A verbatim copy of the full data, with no pictures, is the expected answer.
---
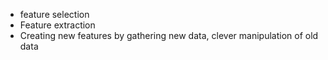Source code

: - feature selection
- Feature extraction
- Creating new features by gathering new data, clever manipulation of old data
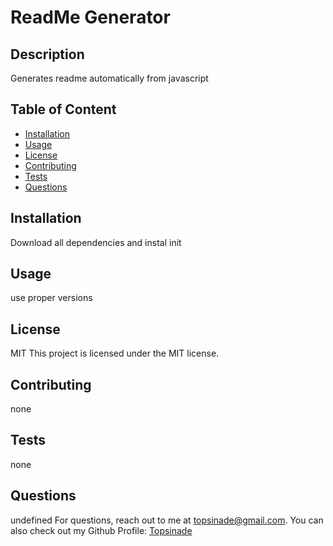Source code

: 
  # ReadMe Generator


  ## Description
  Generates readme automatically from javascript

  ## Table of Content
  - [Installation](#installation)
  - [Usage](#usage)
  - [License](#license)
  - [Contributing](#contributing)
  - [Tests](#tests)
  - [Questions](#questions)


  ## Installation
  Download all dependencies and instal init

  ## Usage
  use proper versions

  ## License
  MIT
  This project is licensed under the MIT license.

  ## Contributing
  none

  ## Tests
  none

  ## Questions
  undefined
  For questions, reach out to me at topsinade@gmail.com. You can also check out my Github Profile: [Topsinade](http:github.com/Topsinade)

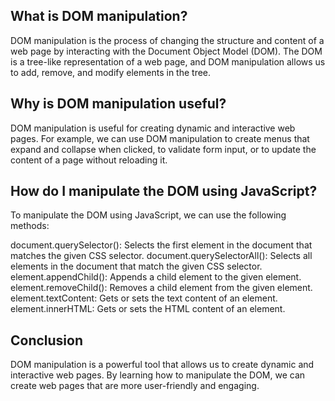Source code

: ## What is DOM manipulation?

DOM manipulation is the process of changing the structure and content of a web page by interacting with the Document Object Model (DOM). The DOM is a tree-like representation of a web page, and DOM manipulation allows us to add, remove, and modify elements in the tree.

## Why is DOM manipulation useful?

DOM manipulation is useful for creating dynamic and interactive web pages. For example, we can use DOM manipulation to create menus that expand and collapse when clicked, to validate form input, or to update the content of a page without reloading it.

## How do I manipulate the DOM using JavaScript?

To manipulate the DOM using JavaScript, we can use the following methods:

document.querySelector(): Selects the first element in the document that matches the given CSS selector.
document.querySelectorAll(): Selects all elements in the document that match the given CSS selector.
element.appendChild(): Appends a child element to the given element.
element.removeChild(): Removes a child element from the given element.
element.textContent: Gets or sets the text content of an element.
element.innerHTML: Gets or sets the HTML content of an element.

## Conclusion

DOM manipulation is a powerful tool that allows us to create dynamic and interactive web pages. By learning how to manipulate the DOM, we can create web pages that are more user-friendly and engaging.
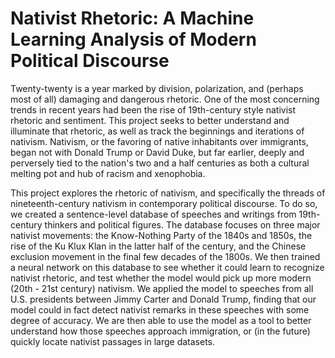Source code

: # Nativist Rhetoric: A Machine Learning Analysis of Modern Political Discourse

Twenty-twenty is a year marked by division, polarization, and (perhaps most of all) damaging and dangerous rhetoric. One of the most concerning trends in recent years had been the rise of 19th-century style nativist rhetoric and sentiment. This project seeks to better understand and illuminate that rhetoric, as well as track the beginnings and iterations of nativism. Nativism, or the favoring of native inhabitants over immigrants, began not with Donald Trump or David Duke, but far earlier, deeply and perversely tied to the nation's two and a half centuries as both a cultural melting pot and hub of racism and xenophobia. 

This project explores the rhetoric of nativism, and specifically the threads of nineteenth-century nativism in contemporary political discourse. To do so, we created a sentence-level database of speeches and writings from 19th-century thinkers and political figures. The database focuses on three major nativist movements: the Know-Nothing Party of the 1840s and 1850s, the rise of the Ku Klux Klan in the latter half of the century, and the Chinese exclusion movement in the final few decades of the 1800s. We then trained a neural network on this database to see whether it could learn to recognize nativist rhetoric, and test whether the model would pick up more modern (20th - 21st century) nativism. We applied the model to speeches from all U.S. presidents between Jimmy Carter and Donald Trump, finding that our model could in fact detect nativist remarks in these speeches with some degree of accuracy. We are then able to use the model as a tool to better understand how those speeches approach immigration, or (in the future) quickly locate nativist passages in large datasets.
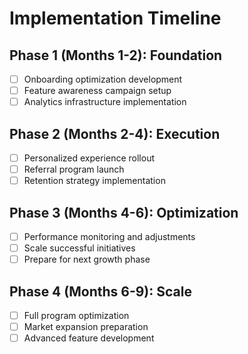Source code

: # Implementation Timeline

## Phase 1 (Months 1-2): Foundation
- [ ] Onboarding optimization development
- [ ] Feature awareness campaign setup
- [ ] Analytics infrastructure implementation

## Phase 2 (Months 2-4): Execution
- [ ] Personalized experience rollout
- [ ] Referral program launch
- [ ] Retention strategy implementation

## Phase 3 (Months 4-6): Optimization
- [ ] Performance monitoring and adjustments
- [ ] Scale successful initiatives
- [ ] Prepare for next growth phase

## Phase 4 (Months 6-9): Scale
- [ ] Full program optimization
- [ ] Market expansion preparation
- [ ] Advanced feature development
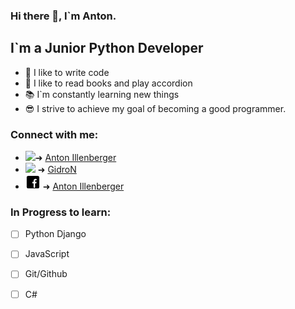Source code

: ### Hi there 👋, I`m Anton.

## I`m a Junior Python Developer

 
- 💪 I like to write code
- 🎉 I like to read books and play accordion
- 📚 I`m constantly learning new things
-  😎 I strive to achieve my goal of becoming a good programmer.

### Connect with me: 

-  <img src="https://img.icons8.com/ios-filled/24/000000/vk-com.png"/>➜ <a href="https://vk.com/gidron_off">Anton Illenberger</a>
- <img src="https://img.icons8.com/ios-filled/24/000000/telegram-app.png"/> ➜ <a href="https://t.me/GidroNn">GidroN</a>
- <svg xmlns="http://www.w3.org/2000/svg" x="0px" y="0px"
width="24" height="24"
viewBox="0 0 50 50"
style=" fill:#000000;">    <path d="M41,4H9C6.24,4,4,6.24,4,9v32c0,2.76,2.24,5,5,5h32c2.76,0,5-2.24,5-5V9C46,6.24,43.76,4,41,4z M37,19h-2c-2.14,0-3,0.5-3,2 v3h5l-1,5h-4v15h-5V29h-4v-5h4v-3c0-4,2-7,6-7c2.9,0,4,1,4,1V19z"></path></svg> ➜ <a href="https://www.facebook.com/anton.illenberger.1">Anton Illenberger</a>

### In Progress to learn:

 - [ ] Python Django
 - [ ] JavaScript
 - [ ] Git/Github
 - [ ] C#

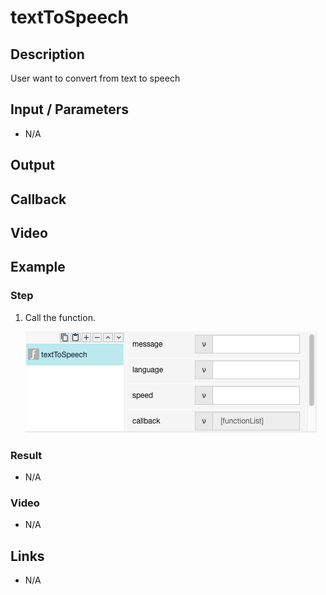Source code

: # textToSpeech

## Description

User want to convert from text to speech

## Input / Parameters

- N/A

## Output

## Callback

## Video

## Example



### Step

1. Call the function. <br />
    
    ![](./texttospeech-step-1.png)
    
### Result

- N/A

### Video

- N/A
<!--[![Video](http://i.imgur.com/Ot5DWAW.png)](https://youtu.be/StTqXEQ2l-Y?t=35s)-->

## Links

- N/A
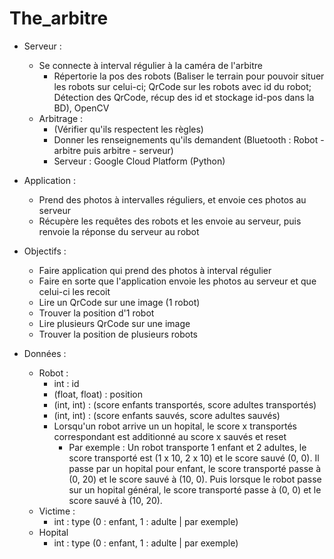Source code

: # The_arbitre

- Serveur :
    - Se connecte à interval régulier à la caméra de l'arbitre
      - Répertorie la pos des robots (Baliser le terrain pour pouvoir situer les robots sur celui-ci; QrCode sur les robots avec id du robot; Détection des QrCode, récup des id et stockage id-pos dans la BD), OpenCV
    - Arbitrage :
      - (Vérifier qu'ils respectent les règles)
      - Donner les renseignements qu'ils demandent (Bluetooth : Robot - arbitre puis arbitre - serveur)
      - Serveur : Google Cloud Platform (Python)
      
- Application :
    - Prend des photos à intervalles réguliers, et envoie ces photos au serveur
    - Récupère les requêtes des robots et les envoie au serveur, puis renvoie la réponse du serveur au robot

- Objectifs :
    - Faire application qui prend des photos à interval régulier
    - Faire en sorte que l'application envoie les photos au serveur et que celui-ci les recoit
    - Lire un QrCode sur une image (1 robot)
    - Trouver la position d'1 robot
    - Lire plusieurs QrCode sur une image
    - Trouver la position de plusieurs robots

- Données :
    - Robot :
        - int : id
        - (float, float) : position
        - (int, int) : (score enfants transportés, score adultes transportés)
        - (int, int) : (score enfants sauvés, score adultes sauvés)
        - Lorsqu'un robot arrive un un hopital, le score x transportés correspondant est additionné au score x sauvés et reset
            - Par exemple : Un robot transporte 1 enfant et 2 adultes, le score transporté est (1 x 10, 2 x 10) et le score sauvé (0, 0). Il passe par un hopital pour enfant, le score transporté passe à (0, 20) et le score sauvé à (10, 0). Puis lorsque le robot passe sur un hopital général, le score transporté passe à (0, 0) et le score sauvé à (10, 20).
    - Victime :
        - int : type (0 : enfant, 1 : adulte | par exemple)
    - Hopital
        - int : type (0 : enfant, 1 : adulte | par exemple)
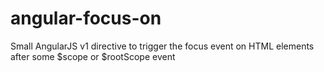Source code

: # angular-focus-on
Small AngularJS v1 directive to trigger the focus event on HTML elements after some $scope or $rootScope event
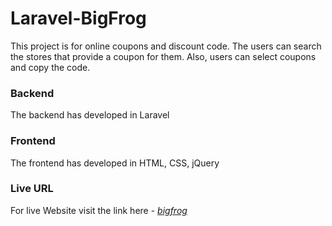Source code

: # Laravel-BigFrog

This project is for online coupons and discount code. The users can search the stores that provide a coupon for them. Also, users can select coupons and copy the code.

### Backend
The backend has developed in Laravel

### Frontend
The frontend has developed in HTML, CSS, jQuery

### Live URL
For live Website visit the link here - *<a href="https://bigfrog.io/">bigfrog</a>*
---
- SOLUTION FOR THIS EXERCISE -
Source code

: - feature selection
- Feature extraction
- Creating new features by gathering new data, clever manipulation of old data
Source code

: 
  # ReadMe Generator


  ## Description
  Generates readme automatically from javascript

  ## Table of Content
  - [Installation](#installation)
  - [Usage](#usage)
  - [License](#license)
  - [Contributing](#contributing)
  - [Tests](#tests)
  - [Questions](#questions)


  ## Installation
  Download all dependencies and instal init

  ## Usage
  use proper versions

  ## License
  MIT
  This project is licensed under the MIT license.

  ## Contributing
  none

  ## Tests
  none

  ## Questions
  undefined
  For questions, reach out to me at topsinade@gmail.com. You can also check out my Github Profile: [Topsinade](http:github.com/Topsinade)

Source code

: ## What is DOM manipulation?

DOM manipulation is the process of changing the structure and content of a web page by interacting with the Document Object Model (DOM). The DOM is a tree-like representation of a web page, and DOM manipulation allows us to add, remove, and modify elements in the tree.

## Why is DOM manipulation useful?

DOM manipulation is useful for creating dynamic and interactive web pages. For example, we can use DOM manipulation to create menus that expand and collapse when clicked, to validate form input, or to update the content of a page without reloading it.

## How do I manipulate the DOM using JavaScript?

To manipulate the DOM using JavaScript, we can use the following methods:

document.querySelector(): Selects the first element in the document that matches the given CSS selector.
document.querySelectorAll(): Selects all elements in the document that match the given CSS selector.
element.appendChild(): Appends a child element to the given element.
element.removeChild(): Removes a child element from the given element.
element.textContent: Gets or sets the text content of an element.
element.innerHTML: Gets or sets the HTML content of an element.

## Conclusion

DOM manipulation is a powerful tool that allows us to create dynamic and interactive web pages. By learning how to manipulate the DOM, we can create web pages that are more user-friendly and engaging.
Source code

: # Nativist Rhetoric: A Machine Learning Analysis of Modern Political Discourse

Twenty-twenty is a year marked by division, polarization, and (perhaps most of all) damaging and dangerous rhetoric. One of the most concerning trends in recent years had been the rise of 19th-century style nativist rhetoric and sentiment. This project seeks to better understand and illuminate that rhetoric, as well as track the beginnings and iterations of nativism. Nativism, or the favoring of native inhabitants over immigrants, began not with Donald Trump or David Duke, but far earlier, deeply and perversely tied to the nation's two and a half centuries as both a cultural melting pot and hub of racism and xenophobia. 

This project explores the rhetoric of nativism, and specifically the threads of nineteenth-century nativism in contemporary political discourse. To do so, we created a sentence-level database of speeches and writings from 19th-century thinkers and political figures. The database focuses on three major nativist movements: the Know-Nothing Party of the 1840s and 1850s, the rise of the Ku Klux Klan in the latter half of the century, and the Chinese exclusion movement in the final few decades of the 1800s. We then trained a neural network on this database to see whether it could learn to recognize nativist rhetoric, and test whether the model would pick up more modern (20th - 21st century) nativism. We applied the model to speeches from all U.S. presidents between Jimmy Carter and Donald Trump, finding that our model could in fact detect nativist remarks in these speeches with some degree of accuracy. We are then able to use the model as a tool to better understand how those speeches approach immigration, or (in the future) quickly locate nativist passages in large datasets.
Source code

: # Implementation Timeline

## Phase 1 (Months 1-2): Foundation
- [ ] Onboarding optimization development
- [ ] Feature awareness campaign setup
- [ ] Analytics infrastructure implementation

## Phase 2 (Months 2-4): Execution
- [ ] Personalized experience rollout
- [ ] Referral program launch
- [ ] Retention strategy implementation

## Phase 3 (Months 4-6): Optimization
- [ ] Performance monitoring and adjustments
- [ ] Scale successful initiatives
- [ ] Prepare for next growth phase

## Phase 4 (Months 6-9): Scale
- [ ] Full program optimization
- [ ] Market expansion preparation
- [ ] Advanced feature development
Source code

: ### Hi there 👋, I`m Anton.

## I`m a Junior Python Developer

 
- 💪 I like to write code
- 🎉 I like to read books and play accordion
- 📚 I`m constantly learning new things
-  😎 I strive to achieve my goal of becoming a good programmer.

### Connect with me: 

-  <img src="https://img.icons8.com/ios-filled/24/000000/vk-com.png"/>➜ <a href="https://vk.com/gidron_off">Anton Illenberger</a>
- <img src="https://img.icons8.com/ios-filled/24/000000/telegram-app.png"/> ➜ <a href="https://t.me/GidroNn">GidroN</a>
- <svg xmlns="http://www.w3.org/2000/svg" x="0px" y="0px"
width="24" height="24"
viewBox="0 0 50 50"
style=" fill:#000000;">    <path d="M41,4H9C6.24,4,4,6.24,4,9v32c0,2.76,2.24,5,5,5h32c2.76,0,5-2.24,5-5V9C46,6.24,43.76,4,41,4z M37,19h-2c-2.14,0-3,0.5-3,2 v3h5l-1,5h-4v15h-5V29h-4v-5h4v-3c0-4,2-7,6-7c2.9,0,4,1,4,1V19z"></path></svg> ➜ <a href="https://www.facebook.com/anton.illenberger.1">Anton Illenberger</a>

### In Progress to learn:

 - [ ] Python Django
 - [ ] JavaScript
 - [ ] Git/Github
 - [ ] C#

Source code

: # textToSpeech

## Description

User want to convert from text to speech

## Input / Parameters

- N/A

## Output

## Callback

## Video

## Example



### Step

1. Call the function. <br />
    
    ![](./texttospeech-step-1.png)
    
### Result

- N/A

### Video

- N/A
<!--[![Video](http://i.imgur.com/Ot5DWAW.png)](https://youtu.be/StTqXEQ2l-Y?t=35s)-->

## Links

- N/A
Source code

: # The_arbitre

- Serveur :
    - Se connecte à interval régulier à la caméra de l'arbitre
      - Répertorie la pos des robots (Baliser le terrain pour pouvoir situer les robots sur celui-ci; QrCode sur les robots avec id du robot; Détection des QrCode, récup des id et stockage id-pos dans la BD), OpenCV
    - Arbitrage :
      - (Vérifier qu'ils respectent les règles)
      - Donner les renseignements qu'ils demandent (Bluetooth : Robot - arbitre puis arbitre - serveur)
      - Serveur : Google Cloud Platform (Python)
      
- Application :
    - Prend des photos à intervalles réguliers, et envoie ces photos au serveur
    - Récupère les requêtes des robots et les envoie au serveur, puis renvoie la réponse du serveur au robot

- Objectifs :
    - Faire application qui prend des photos à interval régulier
    - Faire en sorte que l'application envoie les photos au serveur et que celui-ci les recoit
    - Lire un QrCode sur une image (1 robot)
    - Trouver la position d'1 robot
    - Lire plusieurs QrCode sur une image
    - Trouver la position de plusieurs robots

- Données :
    - Robot :
        - int : id
        - (float, float) : position
        - (int, int) : (score enfants transportés, score adultes transportés)
        - (int, int) : (score enfants sauvés, score adultes sauvés)
        - Lorsqu'un robot arrive un un hopital, le score x transportés correspondant est additionné au score x sauvés et reset
            - Par exemple : Un robot transporte 1 enfant et 2 adultes, le score transporté est (1 x 10, 2 x 10) et le score sauvé (0, 0). Il passe par un hopital pour enfant, le score transporté passe à (0, 20) et le score sauvé à (10, 0). Puis lorsque le robot passe sur un hopital général, le score transporté passe à (0, 0) et le score sauvé à (10, 20).
    - Victime :
        - int : type (0 : enfant, 1 : adulte | par exemple)
    - Hopital
        - int : type (0 : enfant, 1 : adulte | par exemple)
Source code

: # angular-focus-on
Small AngularJS v1 directive to trigger the focus event on HTML elements after some $scope or $rootScope event
Source code

: # Laravel-BigFrog

This project is for online coupons and discount code. The users can search the stores that provide a coupon for them. Also, users can select coupons and copy the code.

### Backend
The backend has developed in Laravel

### Frontend
The frontend has developed in HTML, CSS, jQuery

### Live URL
For live Website visit the link here - *<a href="https://bigfrog.io/">bigfrog</a>*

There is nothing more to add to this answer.